Favorites is handy for people who want to spend a lot of time curating their Library, but it’s useless or even counterproductive for almost everyone else. The counterproductivity manifests as either confusion because it doesn’t work the way they expect and/or because they haven’t used it consistently (some stuff is just in Library, other stuff they like just as much is favorited because they happened to notice an empty heart icon during subsequent playback), or busywork trying to use it consistently.

The cognitive dissonance may be because it’s an artifact of owning music that doesn’t cleanly apply to having streaming access to basically everything. There’s a reason TIDAL doesn’t have “Library” as wel as “Favorites,” or “Favorites” (equivalent: Roon Library) and “Extra Favorite” (equivalent: Roon Favorites). For the vast majority of listeners, one level - whether it’s called a library or a favorite - is enough, and if it wasn’t, one wouldn’t create two unrelated constructs like Roon currently has. One would add more specificity to a single action (such as the existing star ratings, or choosing either “Love” or “Like”) because it’s way simpler for users to understand when they see the UI. No one would design two distinct systems, nor surface them in the UI in a way that doesn’t convey their relationship.

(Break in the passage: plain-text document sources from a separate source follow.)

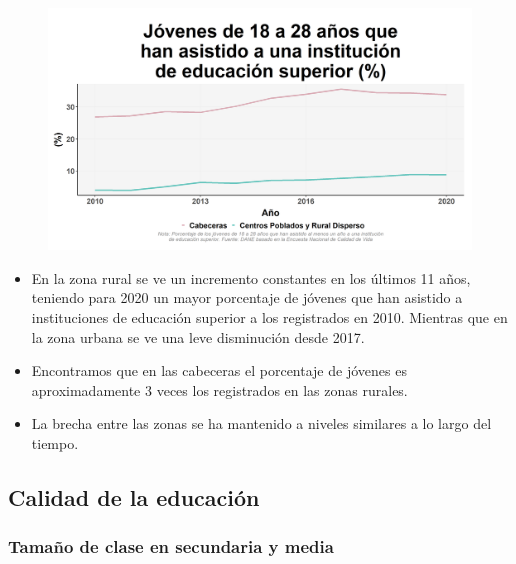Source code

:     \begin{figure}[H]
        \caption[Jóvenes de 18 a 28 años que han asistido a una institución de educación superior por zonas ]{\label{asist_edusup_zona_trend} }
        \begin{center}
        \includegraphics[width=\textwidth,keepaspectratio]{img/var_128_trend.png}
        \end{center}
    \end{figure}
            \begin{itemize}
                \item En la zona rural se ve un incremento constantes en los últimos 11 años, teniendo para 2020 un mayor porcentaje de jóvenes que han asistido a instituciones de educación superior a los registrados en 2010. Mientras que en la zona urbana se ve una leve disminución desde 2017.
                \item Encontramos que en las cabeceras el porcentaje de jóvenes es aproximadamente 3 veces los registrados en las zonas rurales.
                \item La brecha entre las zonas se ha mantenido a niveles similares a lo largo del tiempo.
                \end{itemize}

    \subsection{Calidad de la educación}
        \subsubsection{Tamaño de clase en secundaria y media}

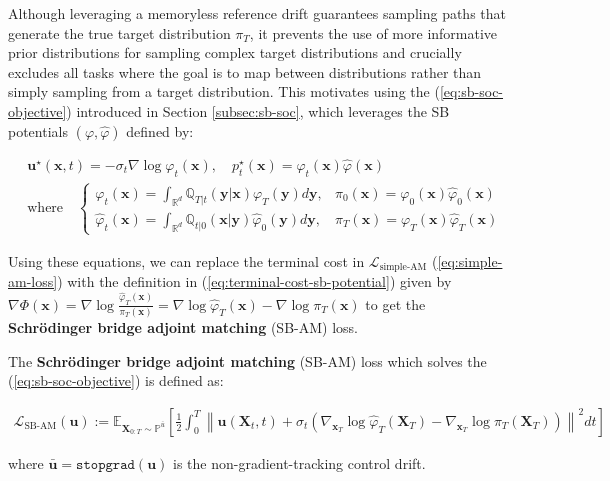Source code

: \documentclass{article}
\newcommand{\boldtext}[1]{\textbf{\textcolor{MyGreen}{#1}}}
\begin{document}
Although leveraging a memoryless reference drift guarantees sampling paths that generate the true target distribution $\pi_T$, it prevents the use of more informative prior distributions for sampling complex target distributions and crucially excludes all tasks where the goal is to map between distributions rather than simply sampling from a target distribution. This motivates using the (\ref{eq:sb-soc-objective}) introduced in Section \ref{subsec:sb-soc}, which leverages the SB potentials $(\varphi, \hat{\varphi})$ defined by: 
\begin{small}
\begin{align}
    &\boldsymbol{u}^\star(\boldsymbol{x},t)=-\sigma_t\nabla \log\varphi_t(\boldsymbol{x}), \quad p_t^\star(\boldsymbol{x})=\varphi_t(\boldsymbol{x})\hat{\varphi}(\boldsymbol{x})\tag{SB Optimality}\label{eq:sb-system-adjoint}\\
    &\text{where} \quad\begin{cases}
        \varphi_t(\boldsymbol{x})=\int_{\mathbb{R}^d}\mathbb{Q}_{T|t}(\boldsymbol{y}|\boldsymbol{x})\varphi_T(\boldsymbol{y})d\boldsymbol{y}, &\pi_0(\boldsymbol{x})=\varphi_0(\boldsymbol{x})\hat{\varphi}_0(\boldsymbol{x})\\
        \hat{\varphi}_t(\boldsymbol{x})=\int_{\mathbb{R}^d}\mathbb{Q}_{t|0}(\boldsymbol{x}|\boldsymbol{y})\hat{\varphi}_0(\boldsymbol{y})d\boldsymbol{y}, &\pi_T(\boldsymbol{x})=\varphi_T(\boldsymbol{x})\hat{\varphi}_T(\boldsymbol{x})
    \end{cases}\nonumber
\end{align}
\end{small}
Using these equations, we can replace the terminal cost in $\mathcal{L}_{\text{simple-AM}}$ (\ref{eq:simple-am-loss}) with the definition in (\ref{eq:terminal-cost-sb-potential}) given by $\nabla \Phi(\boldsymbol{x})=\nabla \log \frac{\hat{\varphi}_T(\boldsymbol{x})}{\pi_T(\boldsymbol{x})}=\nabla \log \hat{\varphi}_T(\boldsymbol{x})-\nabla \log \pi_T(\boldsymbol{x})$ to get the \boldtext{Schrödinger bridge adjoint matching} (SB-AM) loss.

\begin{definition}
The \textbf{Schrödinger bridge adjoint matching} (SB-AM) loss which solves the (\ref{eq:sb-soc-objective}) is defined as:
\begin{small}
\begin{align}
    \mathcal{L}_{\text{SB-AM}}(\boldsymbol{u}):=\mathbb{E}_{\boldsymbol{X}_{0:T}\sim \mathbb{P}^{\bar{u}}}\left[\frac{1}{2}\int_0^T\left\|\boldsymbol{u}(\boldsymbol{X}_t,t)+\sigma_t(\nabla_{\boldsymbol{x}_T}\log \hat{\varphi}_T(\boldsymbol{X}_T)-\nabla_{\boldsymbol{x}_T}\log \pi_T(\boldsymbol{X}_T))\right\|^2dt\right]\tag{SB-AM Objective}\label{eq:sb-am-loss}
\end{align}
\end{small}
where $\bar{\boldsymbol{u}}=\texttt{stopgrad}(\boldsymbol{u})$ is the non-gradient-tracking control drift. 
\end{definition}
\end{document}
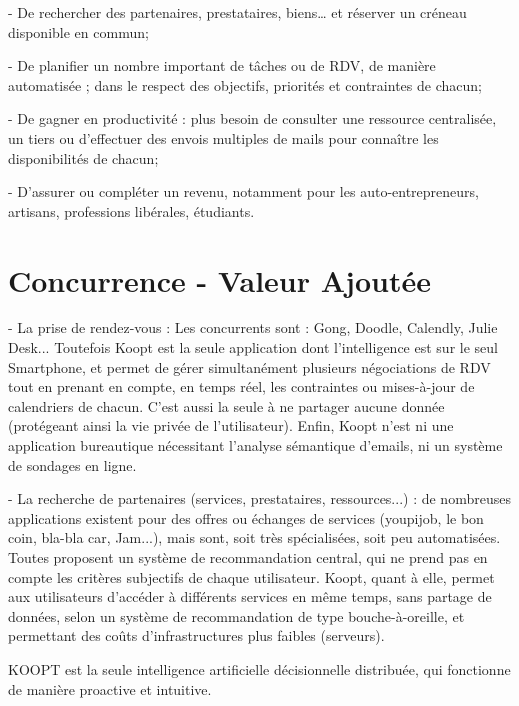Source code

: - De rechercher des partenaires, prestataires, biens… et réserver un créneau disponible en commun; 

- De planifier un nombre important de tâches ou de RDV, de manière automatisée ; dans le respect des objectifs, priorités et contraintes de chacun;  

- De gagner en productivité : plus besoin de consulter une ressource centralisée, un tiers ou d'effectuer des envois multiples de mails pour connaître les disponibilités de chacun; 

- D’assurer ou compléter un revenu, notamment pour les auto-entrepreneurs, artisans, professions libérales, étudiants.

\section{Concurrence - Valeur Ajoutée}

 - La prise de rendez-vous : Les concurrents sont : Gong, Doodle, Calendly, Julie Desk... Toutefois Koopt est la seule application dont l’intelligence est sur le seul Smartphone, et permet de gérer simultanément plusieurs négociations de RDV tout en prenant en compte, en temps réel, les contraintes ou mises-à-jour de calendriers de chacun. C’est aussi la seule à ne partager aucune donnée (protégeant ainsi la vie privée de l’utilisateur). Enfin, Koopt n’est ni une application bureautique nécessitant l’analyse sémantique d’emails, ni un système de sondages en ligne.
 
 - La recherche de partenaires (services, prestataires, ressources...) : de nombreuses applications existent pour des offres ou échanges de services (youpijob, le bon coin, bla-bla car, Jam...), mais sont, soit très spécialisées, soit peu automatisées. Toutes proposent un système de recommandation central, qui ne prend pas en compte les critères subjectifs de chaque utilisateur. Koopt, quant à elle, permet aux utilisateurs d’accéder à différents services en même temps, sans partage de données, selon un système de recommandation de type bouche-à-oreille, et permettant des coûts d’infrastructures plus faibles (serveurs).					
 
KOOPT est la seule intelligence artificielle décisionnelle distribuée, qui fonctionne de manière proactive et intuitive. 



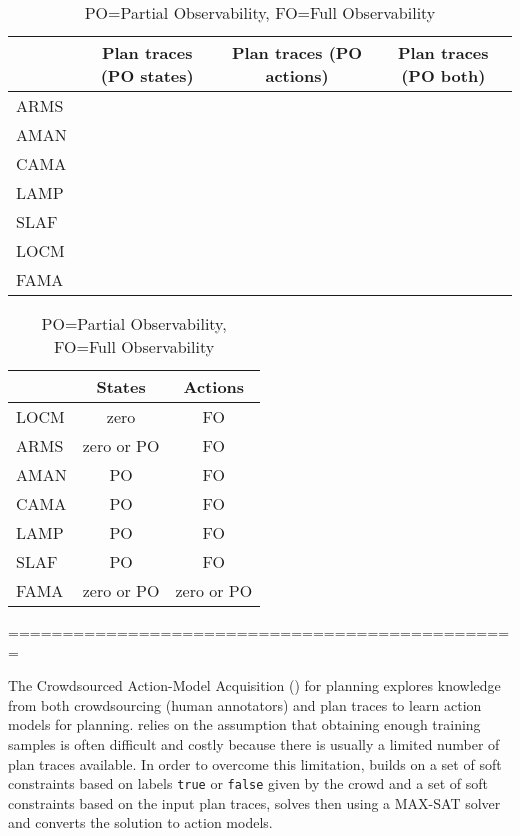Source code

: \begin{table}
	\small
	\centering
	\begin{tabular}{ l | c | c | c |}
		& \multicolumn{1}{|p{2cm}|}{Plan traces (PO states)}
		& \multicolumn{1}{|p{2cm}|}{Plan traces (PO actions)}
		& \multicolumn{1}{|p{2cm}|}{Plan traces (PO both)}   \\
		\hline			
		ARMS & \checkmark & & \\
		AMAN & \checkmark & & \\
		CAMA & \checkmark & & \\
		LAMP & \checkmark & & \\
		SLAF & \checkmark & & \\
		LOCM & \checkmark & & \\
		FAMA & \checkmark & \checkmark & \checkmark \\
	\end{tabular}
	\caption{PO=Partial Observability, FO=Full Observability}
	\label{table:input_comparison2}
\end{table}	


\begin{table}
	\small
	\centering
	\begin{tabular}{ l | c | c |}
		& States
		& Actions  \\
		\hline
		LOCM & zero & FO\\		
		ARMS & zero or PO & FO \\
		AMAN & PO & FO \\
		CAMA & PO & FO \\
		LAMP & PO & FO \\
		SLAF & PO & FO \\		
		FAMA & zero or PO & zero or PO \\
	\end{tabular}
	\caption{PO=Partial Observability, FO=Full Observability}
	\label{table:input_comparison3}
\end{table}	

===============================================


The Crowdsourced Action-Model Acquisition (\CAMA) for planning explores knowledge from both crowdsourcing (human annotators) and plan traces to learn action models for planning. \CAMA relies on the assumption that obtaining enough training samples is often difficult and costly because there is usually a limited number of plan traces available. In order to overcome this limitation, \CAMA builds on a set of soft constraints based on labels \texttt{true} or \texttt{false} given by the crowd and a set of soft constraints based on the input plan traces, solves then using a MAX-SAT solver and converts the solution to action models.


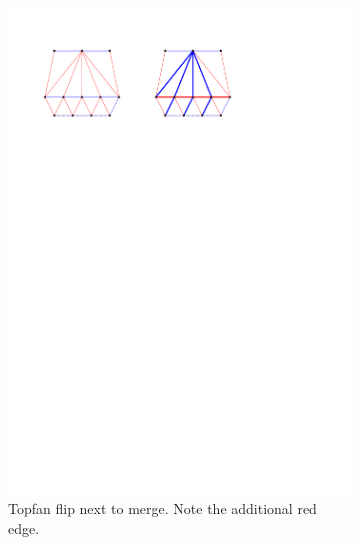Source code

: \begin{figure}[!b]
\begin{subfigure}[t]{0.45 \textwidth}
        \includegraphics[width =\textwidth]{topFanFlips/img/mergeend}
        \caption{Topfan flip next to merge. Note the additional red edge.}
        \label{fig:fanflip:mergeLastVertex}
    \end{subfigure}
    \centering
    \begin{subfigure}[t]{0.45 \textwidth}

\end{subfigure}
\end{figure}

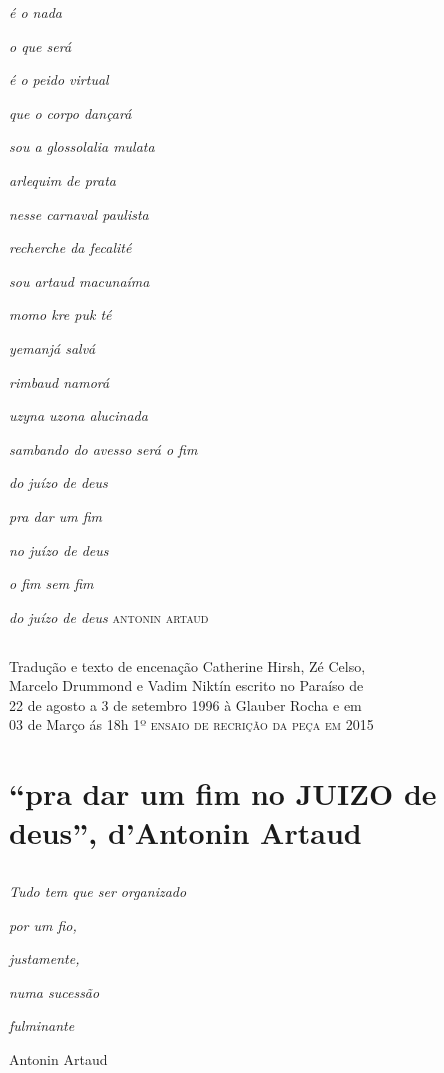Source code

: \emph{é o nada}

\emph{o que será}

\emph{é o peido virtual}

\emph{que o corpo dançará}

\emph{sou a glossolalia mulata}

\emph{arlequim de prata}

\emph{nesse carnaval paulista}

\emph{recherche da fecalité}

\emph{sou artaud macunaíma}

\emph{momo kre puk té}

\emph{yemanjá salvá}

\emph{rimbaud namorá}

\emph{uzyna uzona alucinada}

\emph{sambando do avesso será o fim} \EP[6]

\emph{do juízo de deus}

\emph{pra dar um fim}

\emph{no juízo de deus}

\emph{o fim sem fim}

\emph{do juízo de deus} \hfill\textsc{antonin artaud}

\chapter*{}
\thispagestyle{empty}

\mbox{}\vfill
Tradução e texto de encenação Catherine Hirsh, Zé Celso,\\ Marcelo
Drummond e Vadim Niktín escrito no Paraíso de\\ 22 de agosto a 3 de
setembro 1996 à Glauber Rocha e em\\ 03 de Março ás 18h \textsc{1º ensaio de
recrição da peça em} 2015\textbf{~}


\part[\mbox{“pra dar um fim no JUIZO de deus”, d'Antonin Artaud}]{“pra dar um fim no JUIZO de deus”, d'Antonin Artaud}

\chapter*{}

\mbox{}\vspace*{\fill}
\begin{center}
\emph{Tudo tem que ser organizado}

\emph{por um fio,}

\emph{justamente,}

\emph{numa sucessão}

\emph{fulminante}

Antonin Artaud
\end{center}
\mbox{}\vspace*{\fill}
\pagebreak

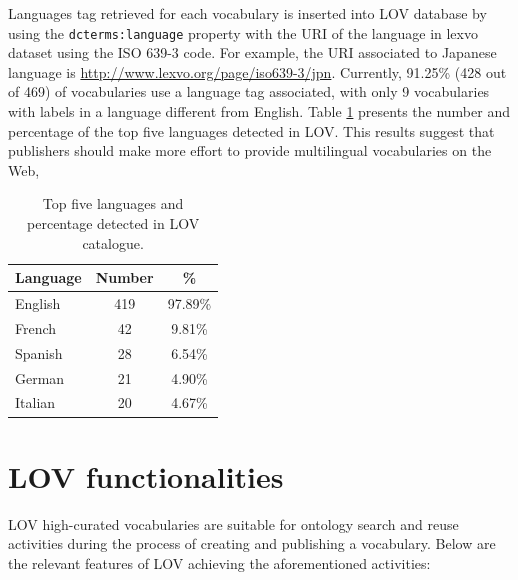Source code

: \documentclass{iosart2c}
\newcommand{\py}[1]{\textcolor{olive}{\textbf{[PIERRE-YVES TO:#1]}}}
\begin{document}
Languages tag retrieved for each vocabulary is inserted into LOV database by using the \texttt{dcterms:language} property with the URI of the language in lexvo dataset using the ISO 639-3 code. For example, the URI associated to Japanese language is \url{http://www.lexvo.org/page/iso639-3/jpn}. Currently, 91.25\% (428 out of 469) of vocabularies use a language tag associated, with only 9 vocabularies with labels in a language different from English. Table \ref{tab:language} presents the number and percentage of the top five languages detected in LOV. This results suggest that publishers should make more effort to provide multilingual vocabularies on the Web,
 
 \begin{table}[h!tb]
\caption{Top five languages and percentage detected in LOV catalogue.}
\begin{tabular}{lcc}
\hline
\textbf{Language} & \textbf{Number} & \textbf{\%}  \\ \hline
English  & 419   &  97.89\%      \\
French & 42 & 9.81\% \\
Spanish & 28 & 6.54\%\\
German & 21 & 4.90\%\\
Italian & 20 & 4.67\%\\
\hline  
\end{tabular}
\label{tab:language}
\end{table}

\section{LOV functionalities}
\label{sec:about}


LOV high-curated vocabularies are suitable for ontology search and reuse activities during the process of creating and publishing a vocabulary. Below are the relevant features of LOV achieving the aforementioned activities:
\end{document}
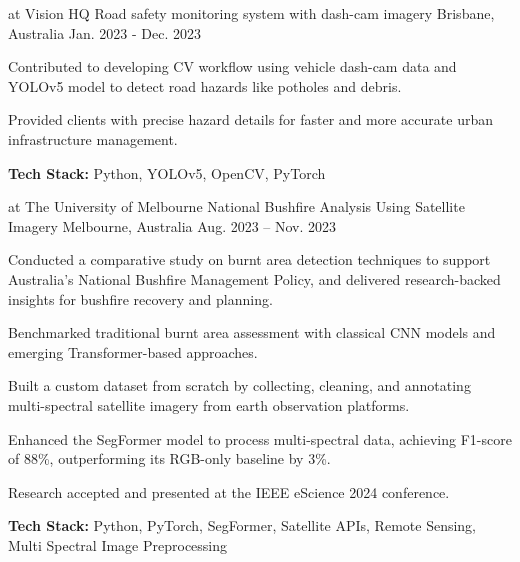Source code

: \begin{cventries}
  \cventry
    {at Vision HQ} %
    {Road safety monitoring system with dash-cam imagery} %
    {Brisbane, Australia} %
    {Jan. 2023 - Dec. 2023} %
    {
      \begin{cvitems} %
        \item {Contributed to developing CV workflow using vehicle dash-cam data and YOLOv5 model to detect road hazards like potholes and debris.}
        \item {Provided clients with precise hazard details for faster and more accurate urban infrastructure management.}
        \item {\textbf{Tech Stack:} Python, YOLOv5, OpenCV, PyTorch}
      \end{cvitems}
    }

  \cventry
    {at The University of Melbourne} %
    {National Bushfire Analysis Using Satellite Imagery} %
    {Melbourne, Australia} %
    {Aug. 2023 – Nov. 2023} %
    {
      \begin{cvitems}
        \item {Conducted a comparative study on burnt area detection techniques to support Australia's National Bushfire Management Policy, and delivered research-backed insights for bushfire recovery and planning.}
        \item {Benchmarked traditional burnt area assessment with classical CNN models and emerging Transformer-based approaches.}
        \item {Built a custom dataset from scratch by collecting, cleaning, and annotating multi-spectral satellite imagery from earth observation platforms.}
        \item {Enhanced the SegFormer model to process multi-spectral data, achieving F1-score of 88\%, outperforming its RGB-only baseline by 3\%.}
        \item {Research accepted and presented at the IEEE eScience 2024 conference.}
        \item {\textbf{Tech Stack:} Python, PyTorch, SegFormer, Satellite APIs, Remote Sensing, Multi Spectral Image Preprocessing}
      \end{cvitems}
    }

\end{cventries}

So, how about accepting that most people already don’t care enough to curate both a Library and a subset of Favorites, and making Favorites an option that’s retained for backwards compatibility and for people who want to turn it on? Let users disable Favorites entirely and treat everything in Library the same. I don’t need a heart icon or the related workflow. It’s an advanced user feature that users should need to discover and turn on, and relatively few (10%?) would.

This would also improve the new user onboarding process by deferring this part of the learning curve. Perhaps mention Favorites in an in-app message the first time a user’s library reaches 1000 tracks, since by that point they’ll understand the Add to Library workflow. They can make an informed decision whether

  • (a) they really need another level of classification beyond in Library/not in Library, and
  • (b) the existing star rating system isn’t that other level - that is, rate the stuff you love 5 stars. Yes, there’s actually 3 different systems right now: Library, Favorites, and Star Rating. Any one of these is probably enough for most users, but this proposal retains the two that are simple to understand yet solve almost everyone’s problems: Library and Star Rating. Favorites is the one that doesn’t actually add a lot but adds a ton of cognitive load.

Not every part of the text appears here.